Stocks rise for the first time this week as Yellen assures investors just before markets close. The S&P and the Dow both add 0.2% to 2,061 and 17,712 respectively. Corporate deals led optimism in markets today on Intel’s potential acquisition of Altera. 15 minutes before markets closed, Janet Yellen said that she expects the Fed to raise rates this year, and that subsequent increases will be slow and will not follow a predictable trajectory. This assurance could give markets direction leading into next week. 4Q GDP was revised today to reflect the biggest gain in consumer spending in eight years. The VIX fell today to 15.07. This week’s losses were largely due to profit-taking at the end of the quarter, disappointing data, and instability in the Middle East. The dollar index closes 0.1% down at 97.32, as the 10 year yield falls 4 basis points to 1.95%. The euro finishes the week at $1.0884. The momentum of the euro versus the dollar finds resistance at the $1.10 mark, as the currency repeatedly failed to break the barrier this week. There is no evidence that the eurozone’s economic pickup is self sustaining without QE, and as a result analysts expect that rallies in the euro won’t last.
U.S. investors look to Europe hoping that eurozone QE will produce the a surge in equity markets. Eurozone equity funds saw $2.2B of dollar-denominated inflows this week, which brings the total to $9B this month. This is the biggest monthly total since 1996. So far, eurozone QE has produced a similar surge in equities compared to when the U.S. began their program. The Euro Stoxx 600 index has increased 16% this year. Many of the inflows are hedged against further depreciation in the euro, which suggests that investors expect the euro to depreciate further. Among eurozone equities, positions are heavily concentrated in German equities, as investors expect QE to largely benefit exporters.
Emerging markets indices are currently trading at a 35% discount to the multiple of the S&P500. Despite this attractive metric, emerging markets are prone to risks from the rise in rates and falling oil prices. In addition, many countries borrow in dollars, and struggle to repay their debt with depreciated local currencies, such as Brazil who does 90% of its borrowing in dollars. In addition, commodity producers, who are most at risk from the stronger dollar and falling commodities have raised large amounts of debt in dollars.

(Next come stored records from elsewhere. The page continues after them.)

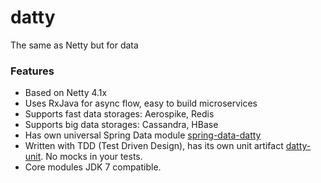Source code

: # datty
The same as Netty but for data

### Features
* Based on Netty 4.1x
* Uses RxJava for async flow, easy to build microservices
* Supports fast data storages: Aerospike, Redis
* Supports big data storages: Cassandra, HBase
* Has own universal Spring Data module [spring-data-datty](spring-data-datty)
* Written with TDD (Test Driven Design), has its own unit artifact [datty-unit](datty-unit). No mocks in your tests.
* Core modules JDK 7 compatible.
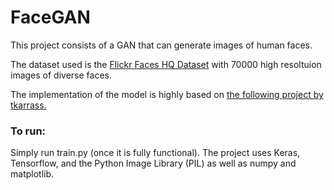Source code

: # FaceGAN

This project consists of a GAN that can generate images of human faces.

The dataset used is the [Flickr Faces HQ Dataset](https://github.com/NVlabs/ffhq-dataset) with 70000 high resoltuion images of diverse faces.

The implementation of the model is highly based on [the following project by tkarrass.](https://github.com/tkarras/progressive_growing_of_gans)

### To run:

Simply run train.py (once it is fully functional).
The project uses Keras, Tensorflow, and the Python Image Library (PIL) as well as numpy and matplotlib.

Banks expect that upcoming volatility in markets will support FICC (fixed income, currencies, and commodities) trading profits. FICC has struggled in recent years, but Goldman Sachs expects the groups to record the first year-on-year increase in 1Q trading revenues for the first time in six years. Banks are expected to benefit from choppy markets, as investors will likely reallocate portfolios, and companies will want to hedge interest rate and currency risks and will have to go through banks in the process. According to Lloyd Blankfein, “Conditions at this point are more conducive for our set of businesses than in recent memory.”